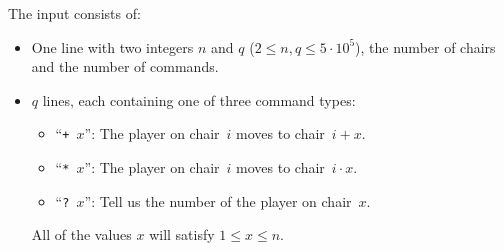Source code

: 
The input consists of:
\begin{itemize}
  \item
  One line with two integers $n$ and $q$ ($2\leq n,q\leq5\cdot10^5$), the number of chairs and the number of commands.
  \item
  $q$ lines, each containing one of three command types:
  \begin{itemize}[topsep=0pt, itemsep=-2pt]
  \item ``\texttt{+~$x$}'': The player on chair~$i$ moves to chair~$i+x$.
  \item ``\texttt{*~$x$}'': The player on chair~$i$ moves to chair~$i\cdot{}x$.
  \item ``\texttt{?~$x$}'': Tell us the number of the player on chair~$x$.
  \end{itemize}
  All of the values $x$ will satisfy $1 \leq x \leq n$.
  \end{itemize}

——————

• [TASK REQUIREMENTS]
Search the material for the word "number". Each line where it is found must be copied.

• [TASK OUTPUT]
  One line with two integers $n$ and $q$ ($2\leq n,q\leq5\cdot10^5$), the number of chairs and the number of commands.
  \item ``\texttt{?~$x$}'': Tell us the number of the player on chair~$x$.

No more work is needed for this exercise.